## INSTRUCTIONS TO FOLLOW:
Filter these records by the string "concurrent", copying each line that holds it.

-=-=-

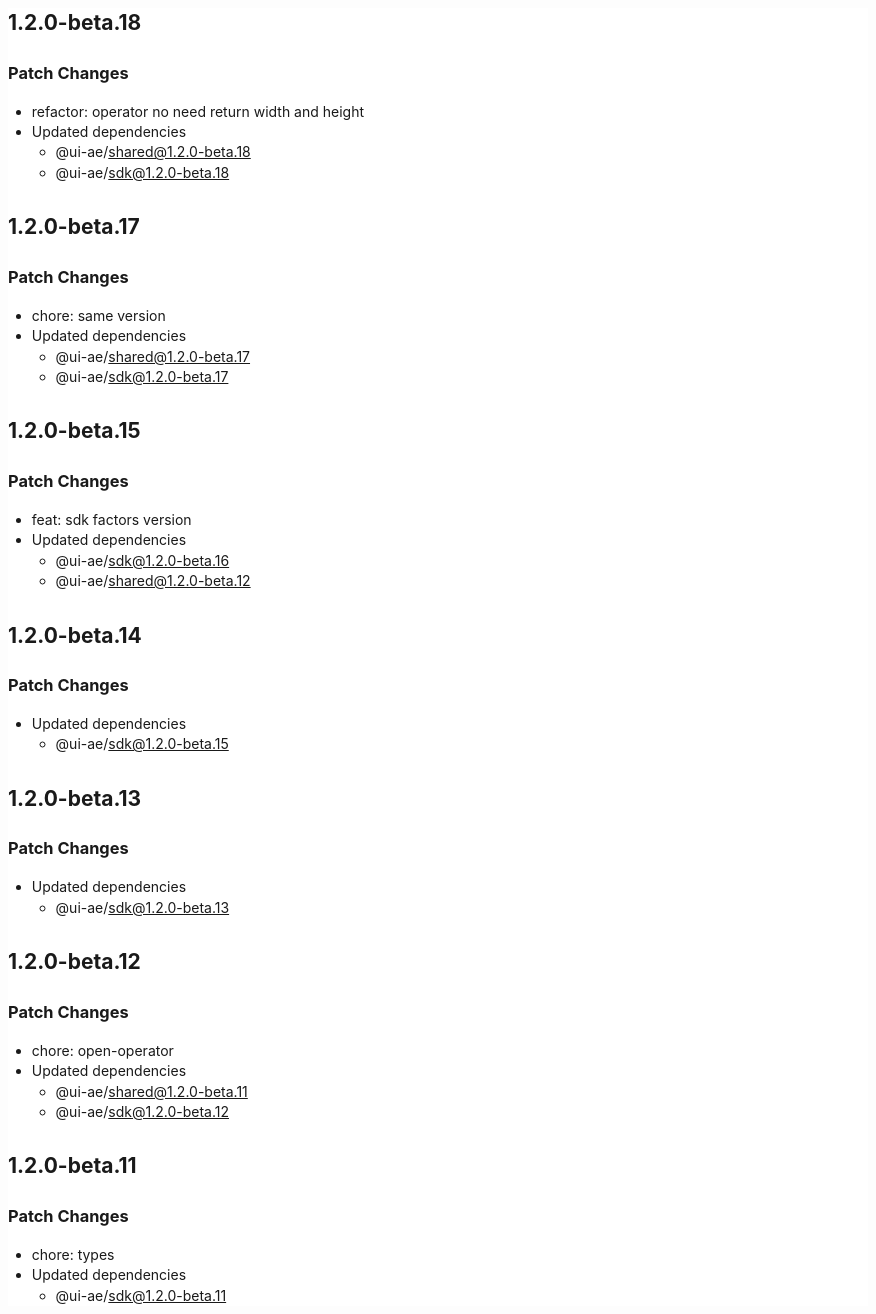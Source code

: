 ## 1.2.0-beta.18

### Patch Changes

- refactor: operator no need return width and height
- Updated dependencies
  - @ui-ae/shared@1.2.0-beta.18
  - @ui-ae/sdk@1.2.0-beta.18

## 1.2.0-beta.17

### Patch Changes

- chore: same version
- Updated dependencies
  - @ui-ae/shared@1.2.0-beta.17
  - @ui-ae/sdk@1.2.0-beta.17

## 1.2.0-beta.15

### Patch Changes

- feat: sdk factors version
- Updated dependencies
  - @ui-ae/sdk@1.2.0-beta.16
  - @ui-ae/shared@1.2.0-beta.12

## 1.2.0-beta.14

### Patch Changes

- Updated dependencies
  - @ui-ae/sdk@1.2.0-beta.15

## 1.2.0-beta.13

### Patch Changes

- Updated dependencies
  - @ui-ae/sdk@1.2.0-beta.13

## 1.2.0-beta.12

### Patch Changes

- chore: open-operator
- Updated dependencies
  - @ui-ae/shared@1.2.0-beta.11
  - @ui-ae/sdk@1.2.0-beta.12

## 1.2.0-beta.11

### Patch Changes

- chore: types
- Updated dependencies
  - @ui-ae/sdk@1.2.0-beta.11
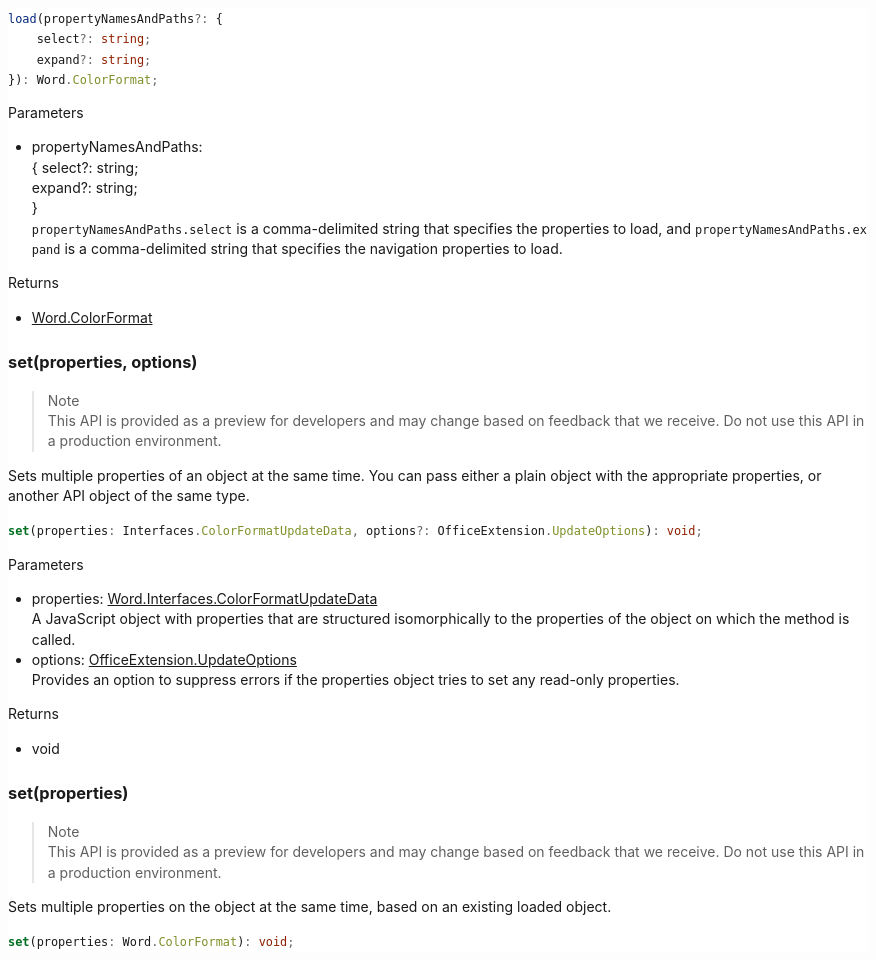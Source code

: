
 ```typescript
load(propertyNamesAndPaths?: {
    select?: string;
    expand?: string;
}): Word.ColorFormat;
```

Parameters
- propertyNamesAndPaths:  
  {
  select?: string;  
  expand?: string;  
  }  
  `propertyNamesAndPaths.select` is a comma-delimited string that specifies the properties to load, and `propertyNamesAndPaths.expand` is a comma-delimited string that specifies the navigation properties to load.

Returns
- [Word.ColorFormat](/en-us/javascript/api/word/word.colorformat)

### set(properties, options)

> Note  
> This API is provided as a preview for developers and may change based on feedback that we receive. Do not use this API in a production environment.

Sets multiple properties of an object at the same time. You can pass either a plain object with the appropriate properties, or another API object of the same type.

```typescript
set(properties: Interfaces.ColorFormatUpdateData, options?: OfficeExtension.UpdateOptions): void;
```

Parameters
- properties: [Word.Interfaces.ColorFormatUpdateData](/en-us/javascript/api/word/word.interfaces.colorformatupdatedata)  
  A JavaScript object with properties that are structured isomorphically to the properties of the object on which the method is called.
- options: [OfficeExtension.UpdateOptions](/en-us/javascript/api/office/officeextension.updateoptions)  
  Provides an option to suppress errors if the properties object tries to set any read-only properties.

Returns
- void

### set(properties)

> Note  
> This API is provided as a preview for developers and may change based on feedback that we receive. Do not use this API in a production environment.

Sets multiple properties on the object at the same time, based on an existing loaded object.

```typescript
set(properties: Word.ColorFormat): void;
```
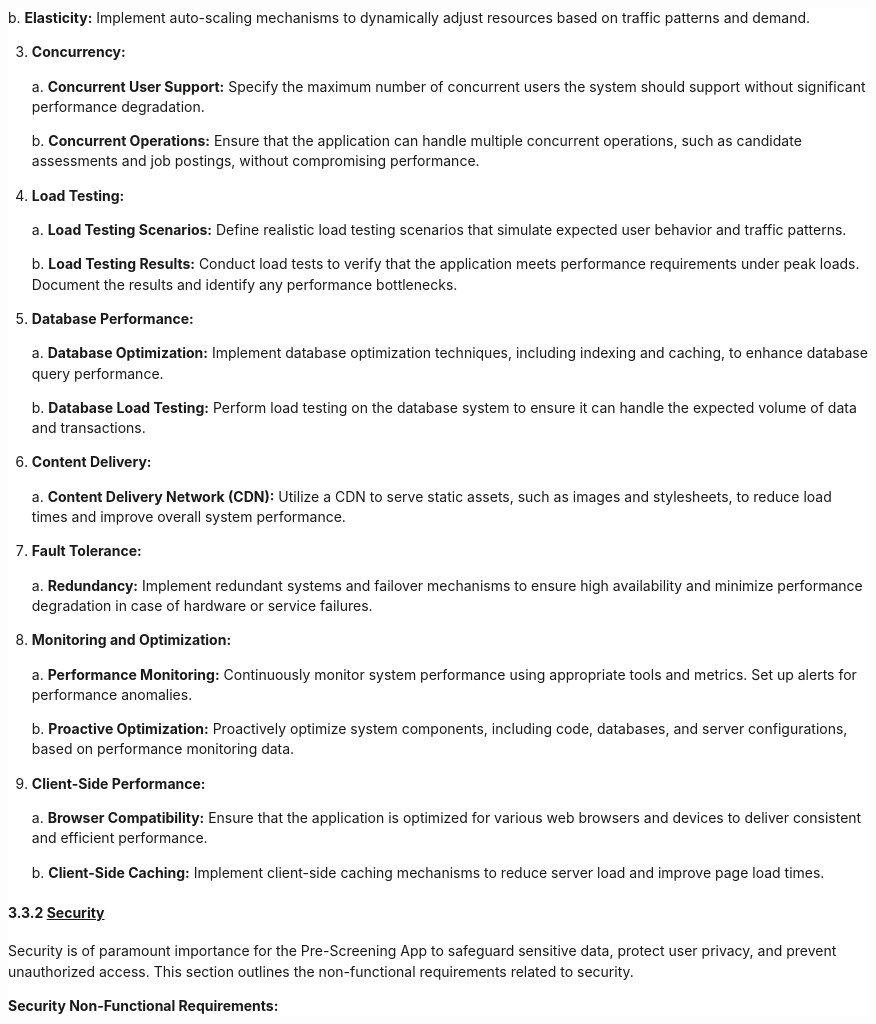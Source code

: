   b. **Elasticity:** Implement auto-scaling mechanisms to dynamically adjust resources based on traffic patterns and demand.

3. **Concurrency:**

   a. **Concurrent User Support:** Specify the maximum number of concurrent users the system should support without significant performance degradation.

   b. **Concurrent Operations:** Ensure that the application can handle multiple concurrent operations, such as candidate assessments and job postings, without compromising performance.

4. **Load Testing:**

   a. **Load Testing Scenarios:** Define realistic load testing scenarios that simulate expected user behavior and traffic patterns.

   b. **Load Testing Results:** Conduct load tests to verify that the application meets performance requirements under peak loads. Document the results and identify any performance bottlenecks.

5. **Database Performance:**

   a. **Database Optimization:** Implement database optimization techniques, including indexing and caching, to enhance database query performance.

   b. **Database Load Testing:** Perform load testing on the database system to ensure it can handle the expected volume of data and transactions.

6. **Content Delivery:**

   a. **Content Delivery Network (CDN):** Utilize a CDN to serve static assets, such as images and stylesheets, to reduce load times and improve overall system performance.

7. **Fault Tolerance:**

   a. **Redundancy:** Implement redundant systems and failover mechanisms to ensure high availability and minimize performance degradation in case of hardware or service failures.

8. **Monitoring and Optimization:**

   a. **Performance Monitoring:** Continuously monitor system performance using appropriate tools and metrics. Set up alerts for performance anomalies.

   b. **Proactive Optimization:** Proactively optimize system components, including code, databases, and server configurations, based on performance monitoring data.

9. **Client-Side Performance:**

   a. **Browser Compatibility:** Ensure that the application is optimized for various web browsers and devices to deliver consistent and efficient performance.

   b. **Client-Side Caching:** Implement client-side caching mechanisms to reduce server load and improve page load times.

#### 3.3.2 [Security](#332-security)

Security is of paramount importance for the Pre-Screening App to safeguard sensitive data, protect user privacy, and prevent unauthorized access. This section outlines the non-functional requirements related to security.

**Security Non-Functional Requirements:**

-=-=-

## TASK RESPONSE:
   a. **Concurrent User Support:** Specify the maximum number of concurrent users the system should support without significant performance degradation.
   b. **Concurrent Operations:** Ensure that the application can handle multiple concurrent operations, such as candidate assessments and job postings, without compromising performance.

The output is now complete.